_INPUT DATA_:

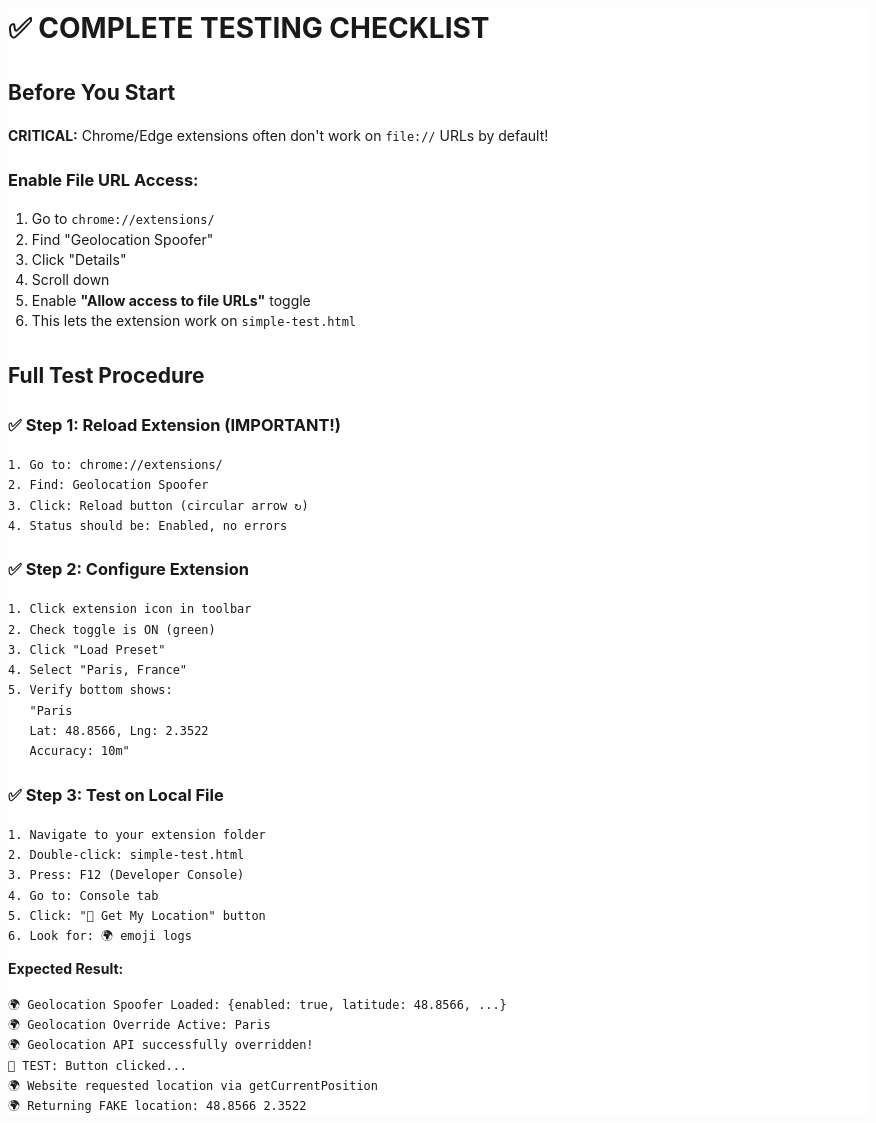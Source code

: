 # ✅ COMPLETE TESTING CHECKLIST

## Before You Start

**CRITICAL:** Chrome/Edge extensions often don't work on `file://` URLs by default!

### Enable File URL Access:
1. Go to `chrome://extensions/`
2. Find "Geolocation Spoofer"
3. Click "Details"
4. Scroll down
5. Enable **"Allow access to file URLs"** toggle
6. This lets the extension work on `simple-test.html`

## Full Test Procedure

### ✅ Step 1: Reload Extension (IMPORTANT!)
```
1. Go to: chrome://extensions/
2. Find: Geolocation Spoofer
3. Click: Reload button (circular arrow ↻)
4. Status should be: Enabled, no errors
```

### ✅ Step 2: Configure Extension
```
1. Click extension icon in toolbar
2. Check toggle is ON (green)
3. Click "Load Preset"
4. Select "Paris, France"
5. Verify bottom shows:
   "Paris
   Lat: 48.8566, Lng: 2.3522
   Accuracy: 10m"
```

### ✅ Step 3: Test on Local File
```
1. Navigate to your extension folder
2. Double-click: simple-test.html
3. Press: F12 (Developer Console)
4. Go to: Console tab
5. Click: "🎯 Get My Location" button
6. Look for: 🌍 emoji logs
```

**Expected Result:**
```
🌍 Geolocation Spoofer Loaded: {enabled: true, latitude: 48.8566, ...}
🌍 Geolocation Override Active: Paris
🌍 Geolocation API successfully overridden!
🧪 TEST: Button clicked...
🌍 Website requested location via getCurrentPosition
🌍 Returning FAKE location: 48.8566 2.3522
```
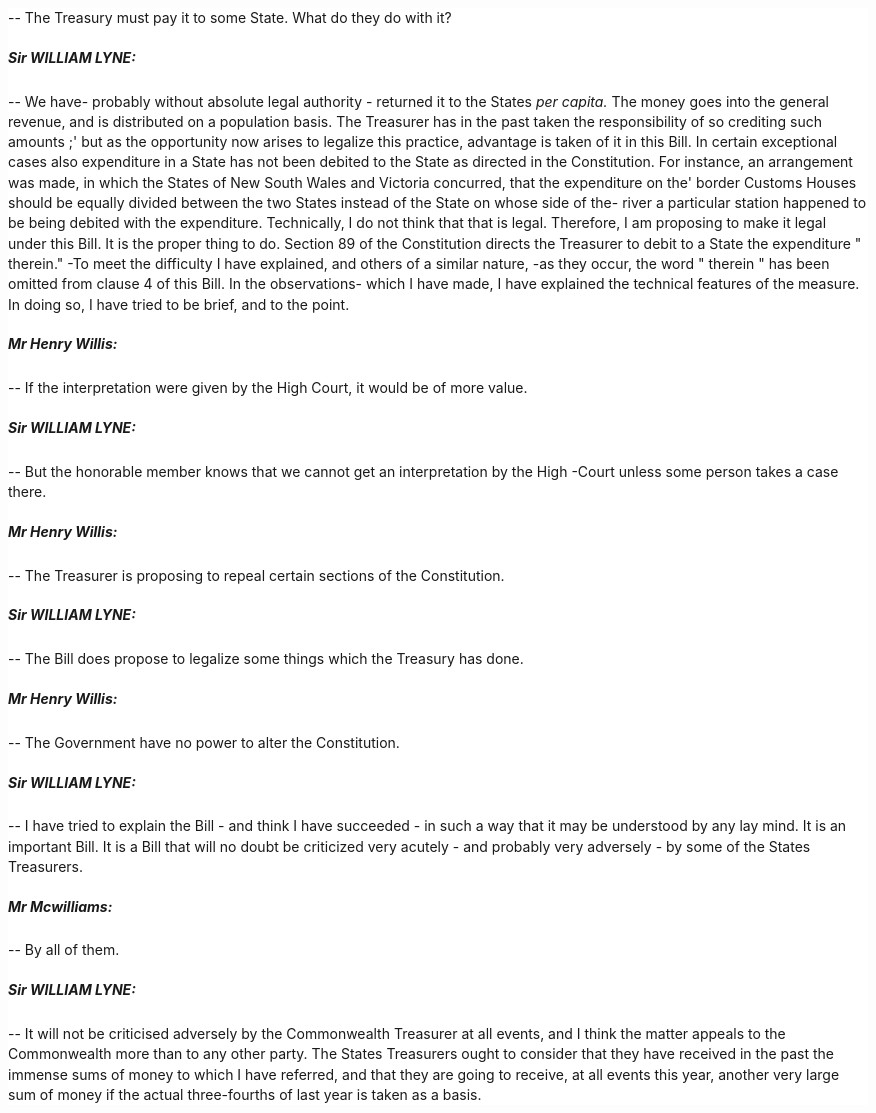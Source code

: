 -- The Treasury must pay it to some State. What do they do with it? 

##### Sir WILLIAM LYNE:

-- We have- probably without absolute legal authority - returned it to the States  *per capita.*  The money goes into the general revenue, and is distributed on a population basis. The Treasurer has in the past taken the responsibility of so crediting such amounts ;' but as the opportunity now arises to legalize this practice, advantage is taken of it in this Bill. In certain exceptional cases also expenditure in a State has not been debited to the State as directed in the Constitution. For instance, an arrangement was made, in which the States of New South Wales and Victoria concurred, that the expenditure on the' border Customs Houses should be equally divided between the two States instead of the State on whose side of the- river a particular station happened to be being debited with the expenditure. Technically, I do not think that that is legal. Therefore, I am proposing to make it legal under this Bill. It is the proper thing to do. Section 89 of the Constitution directs the Treasurer to debit to a State the expenditure " therein." -To meet the difficulty I have explained, and others of a similar nature, -as they occur, the word " therein " has been omitted from clause 4 of this Bill. In the observations- which I have made, I have explained the technical features of  the measure. In doing so, I have tried to be brief, and to the point. 

##### Mr Henry Willis:

-- If the interpretation were given by the High Court, it would be of more value. 

##### Sir WILLIAM LYNE:

-- But the honorable member knows that we cannot get an interpretation by the High -Court unless some person takes a case there. 

##### Mr Henry Willis:

-- The Treasurer is proposing to repeal certain sections of the Constitution. 

##### Sir WILLIAM LYNE:

-- The Bill does propose to legalize some things which the Treasury has done. 

##### Mr Henry Willis:

-- The Government have no power to alter the Constitution. 

##### Sir WILLIAM LYNE:

-- I have tried to explain the Bill - and think I have succeeded - in such a way that it may be understood by any lay mind. It is an important Bill. It is a Bill that will no doubt be criticized very acutely - and probably very adversely - by some of the States Treasurers. 

##### Mr Mcwilliams:

-- By all of them. 

##### Sir WILLIAM LYNE:

-- It will not be criticised adversely by the Commonwealth Treasurer at all events, and I think the matter appeals to the Commonwealth more than to any other party. The States Treasurers ought to consider that they have received in the past the immense sums of money to which I have referred, and that they are going to receive, at all events this year, another very large sum of money if the actual three-fourths of last year is taken as a basis.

_EXERCISE INSTRUCTIONS_: In the listing above, how many lines have the string "Geolocation" in them? Reply with only the figure.

_RESULT OF THE TASK_: 5